Dover House, the London headquarters of the Scotland Office, is at 66 Whitehall. The core of the current building was built, from 1754 to 1758, by James Paine, a leading Palladian architect, for Sir Matthew Featherstonehaugh MP. Paine published his designs for the main house and the two side storeys in his 'Plans, Elevations and Sections of Noblemen and Gentlemen's Houses', a manifesto for British architecture in contradistinction to ancient and continental models.
In 1788 the house was acquired by Frederick, Duke of York, second son of George III. The Duke appointed Henry Holland to remodel the house. Holland was heavily influenced both by contemporary French neo-classical architecture and by recent studies of ancient Greek architecture. He designed the elegant rotunda, built in what had been the courtyard in front of Paine's house, and the Whitehall façade with its Ionic portico. Holland also designed the suite of rooms on the ground floor of Paine's house; the central room is an important survival of painted decoration in an Etruscan or Raphaelesque style.
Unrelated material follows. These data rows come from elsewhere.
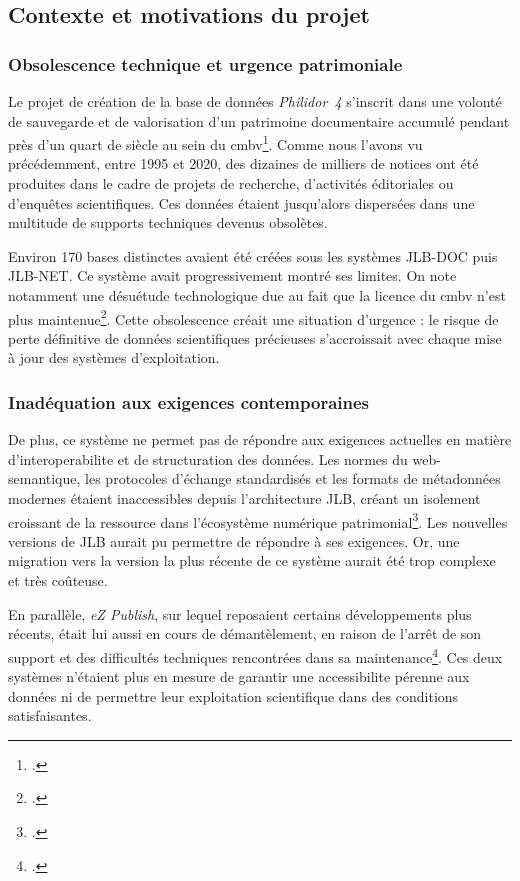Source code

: \subsection{Contexte et motivations du projet}

\subsubsection{Obsolescence technique et urgence patrimoniale}

Le projet de création de la base de données \textit{Philidor~4} s'inscrit dans une volonté de sauvegarde et de valorisation d'un patrimoine documentaire accumulé pendant près d'un quart de siècle au sein du \gls{cmbv}\footcite{BaseDonneesPHILIDOR42024}. Comme nous l'avons vu précédemment, entre 1995 et 2020, des dizaines de milliers de notices ont été produites dans le cadre de projets de recherche, d'activités éditoriales ou d'enquêtes scientifiques. Ces données étaient jusqu'alors dispersées dans une multitude de supports techniques devenus obsolètes.

Environ 170 bases distinctes avaient été créées sous les systèmes JLB-DOC puis JLB-NET. Ce système avait progressivement montré ses limites. On note notamment une désuétude technologique due au fait que la licence du \gls{cmbv} n'est plus maintenue\footcite{laurentguilloRapportMigrationAnciennes2022}. Cette obsolescence créait une situation d'urgence : le risque de perte définitive de données scientifiques précieuses s'accroissait avec chaque mise à jour des systèmes d'exploitation.

\subsubsection{Inadéquation aux exigences contemporaines}

De plus, ce système ne permet pas de répondre aux exigences actuelles en matière d'\gls{interoperabilite} et de structuration des données. Les normes du \gls{web-semantique}, les protocoles d'échange standardisés et les formats de métadonnées modernes étaient inaccessibles depuis l'architecture JLB, créant un isolement croissant de la ressource dans l'écosystème numérique patrimonial\footcite{laurentguilloRapportMigrationAnciennes2022}. Les nouvelles versions de JLB aurait pu permettre de répondre à ses exigences. Or, une migration vers la version la plus récente de ce système aurait été trop complexe et très coûteuse.

En parallèle, \textit{eZ Publish}, sur lequel reposaient certains développements plus récents, était lui aussi en cours de démantèlement, en raison de l'arrêt de son support et des difficultés techniques rencontrées dans sa maintenance\footcite{laurentguilloRapportMigrationAnciennes2022}. Ces deux systèmes n'étaient plus en mesure de garantir une \gls{accessibilite} pérenne aux données ni de permettre leur exploitation scientifique dans des conditions satisfaisantes.

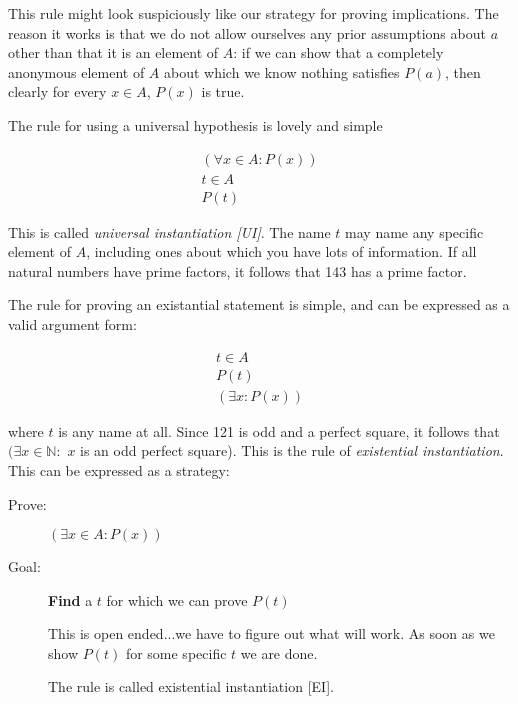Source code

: \documentclass[12pt]{article}
\begin{document}
This rule might look suspiciously like our strategy for proving implications.  The reason it works is that we do not allow ourselves any prior assumptions about $a$ other than that it is an element of $A$:  if we can show that a completely anonymous element of $A$ about which we know nothing satisfies $P(a)$, then clearly for every $x\in A$, $P(x)$ is true.

The rule for using a universal hypothesis is lovely and simple

$$\begin{array}{c}

(\forall x \in A:P(x)) \\

t \in A \\ \hline

P(t)
\end{array}$$

This is called {\em universal instantiation [UI]\/}.  The name $t$ may name any specific element of $A$, including ones about which you have lots of information.  If all natural numbers have prime factors, it follows that 143 has a prime factor.

The rule for proving an existantial statement is simple, and can be expressed as a valid argument form:

$$\begin{array}{c}

t \in A \\

P(t) \\ \hline

(\exists x:P(x))
\end{array}$$

where $t$ is any name at all.  Since 121 is odd and a perfect square, it follows that $(\exists x \in {\mathbb N}:$  $x$ is an odd perfect square).  This is the rule of {\em existential instantiation\/}.
\newpage
This can be expressed as a strategy:

\begin{description}
\item[Prove:] $(\exists x \in A:P(x))$

\item[Goal:]  {\bf Find} a $t$ for which we can prove $P(t)$

This is open ended...we have to figure out what will work.  As soon as we show $P(t)$ for some specific $t$ we are done.

The rule is called existential instantiation [EI].

\end{description}
\end{document}
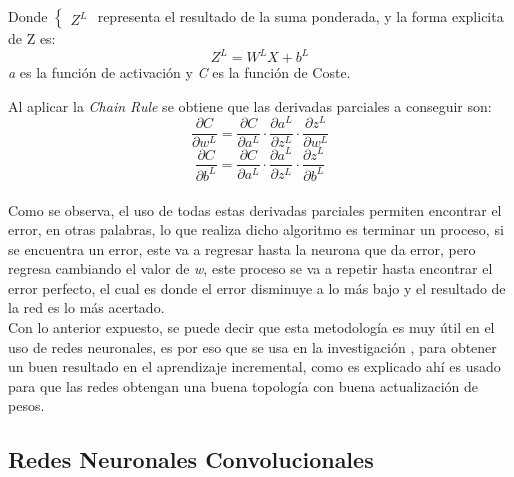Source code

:             Donde 
            $\begin{cases}
                Z^L
            \end{cases}$
            representa el resultado de la suma ponderada, y la forma explicita de Z es:
            \begin{equation*}
                Z^L = W^LX + b^L
            \end{equation*}
            \textit{a} es la funci\'on de activaci\'on 
            y \textit{C} es la funci\'on de Coste.

            Al aplicar la \textit{Chain Rule} se obtiene que las derivadas parciales a conseguir son:
            \begin{equation*}
                \frac{\partial C}{\partial w^L} = \frac{\partial C}{\partial a^L} \cdot \frac{\partial a^L}{\partial z^L} \cdot \frac{\partial z^L}{\partial w^L} 
            \end{equation*}
            \begin{equation*}
                \frac{\partial C}{\partial b^L} = \frac{\partial C}{\partial a^L} \cdot \frac{\partial a^L}{\partial z^L} \cdot \frac{\partial z^L}{\partial b^L}
            \end{equation*}
            \\

            Como se observa, el uso de todas estas derivadas parciales permiten encontrar el error, en otras palabras, lo que realiza dicho algoritmo es terminar un proceso, si se encuentra un error, este va a regresar
            hasta la neurona que da error, pero regresa cambiando el valor de \textit{w}, este proceso se va a 
            repetir hasta encontrar el error perfecto, el cual es donde el error disminuye a lo m\'as bajo y el resultado
            de la red es lo m\'as acertado.\\

            Con lo anterior expuesto, se puede decir
            que esta metodolog\'ia es muy \'util en el uso de redes neuronales, es por eso que 
            se usa en la investigaci\'on \cite{bullinaria2009}, para obtener un buen resultado
            en el aprendizaje incremental, como es explicado ah\'i es usado para que las redes obtengan una buena topolog\'ia con 
            buena actualizaci\'on de pesos.

        \subsection{Redes Neuronales Convolucionales}
        	
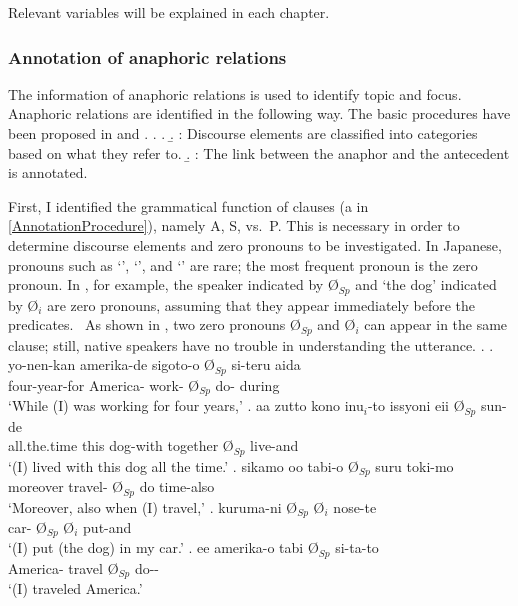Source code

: Relevant variables will be explained in each chapter.

\subsubsection{Annotation of anaphoric relations}\label{FW:Cor:AnaRel}

The information of anaphoric relations is used
to identify topic and focus.
Anaphoric relations are identified in the following way.
The basic procedures have been proposed in  and .
\ex.\label{AnnotationProcedure} 
	\a. 
	\b. : Discourse elements are classified into categories based on what they refer to.
	\b. :
		The link between the anaphor and the antecedent is annotated.


First,
I identified the grammatical function of clauses (a in \ref{AnnotationProcedure}),
namely A, S, vs.~P.
This is necessary in order to determine discourse elements and zero pronouns to be investigated.
In Japanese,
pronouns such as  `',  `', and  `' are rare;
the most frequent pronoun is the zero pronoun.
In \Next,
for example, the speaker indicated by {\O$_{Sp}$} and `the dog' indicated by {\O$_{i}$} are zero pronouns,
assuming that they appear immediately before the predicates.%
	\
As shown in \Next[d],
two zero pronouns {\O$_{Sp}$} and {\O$_{i}$} can appear in the same clause;
still, native speakers have no trouble in understanding the utterance.
\ex. \ag. yo-nen-kan amerika-de sigoto-o {\O$_{Sp}$} si-teru aida \\
			four-year-for America- work- {\O$_{Sp}$} do- during \\
			`While (I) was working for four years,'
	\bg. aa zutto kono inu$_{i}$-to issyoni eii {\O$_{Sp}$} sun-de \\
		 all.the.time this dog-with together \ab{fl} {\O$_{Sp}$} live-and \\
		`(I) lived with this dog all the time.'
	\bg. sikamo oo tabi-o {\O$_{Sp}$} suru toki-mo \\
		moreover  travel- {\O$_{Sp}$} do time-also \\
		`Moreover, also when (I) travel,'
	\bg. kuruma-ni {\O$_{Sp}$} {\O$_{i}$} nose-te \\
		car- {\O$_{Sp}$} {\O$_{i}$} put-and \\
		`(I) put (the dog) in my car.'
	\bg. ee amerika-o tabi {\O$_{Sp}$} si-ta-to \\
		 America- travel {\O$_{Sp}$} do-- \\
		`(I) traveled America.'
		\hfill{}

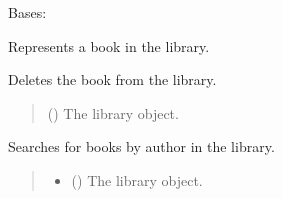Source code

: \documentclass[letterpaper,10pt,english,openany,oneside]{sphinxmanual}
\begin{document}
\begin{fulllineitems}
\label{\detokenize{book:book.Book}}
\pysigstartsignatures
{}
\pysigstopsignatures
\sphinxAtStartPar
Bases: 

\sphinxAtStartPar
Represents a book in the library.

\begin{fulllineitems}
\label{\detokenize{book:book.Book.delete}}
\pysigstartsignatures
{}
\pysigstopsignatures
\sphinxAtStartPar
Deletes the book from the library.
\begin{quote}\begin{description}
\sphinxAtStartPar
{} ({\hyperref[\detokenize{library:library.Library}]{}}) \textendash{} The library object.

\end{description}\end{quote}

\end{fulllineitems}


\begin{fulllineitems}
\label{\detokenize{book:book.Book.search_by_author}}
\pysigstartsignatures
{}
\pysigstopsignatures
\sphinxAtStartPar
Searches for books by author in the library.
\begin{quote}\begin{description}
\begin{itemize}
\item {} 
\sphinxAtStartPar
{} ({\hyperref[\detokenize{library:library.Library}]{}}) \textendash{} The library object.


\end{itemize}
\end{description}
\end{quote}
\end{fulllineitems}
\end{fulllineitems}
\end{document}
After the Duke of York the house was occupied by the Melbourne family, including Lord Melbourne (Prime Minister 1834, 1835 - 1841) and his wife Lady Caroline Lamb. From 1830 the house was leased by Agar Ellis, first Lord Dover. The first floor rooms were subject to further alteration during this period; some of the work has been attributed to J P Gandy Deering.
The building became the Scottish Office in 1885. For a period during the Second World War it was used as the London headquarters of General Montgomery. Since 1999 it has been the London headquarters of the Scotland Office and the Office of the Advocate General for Scotland.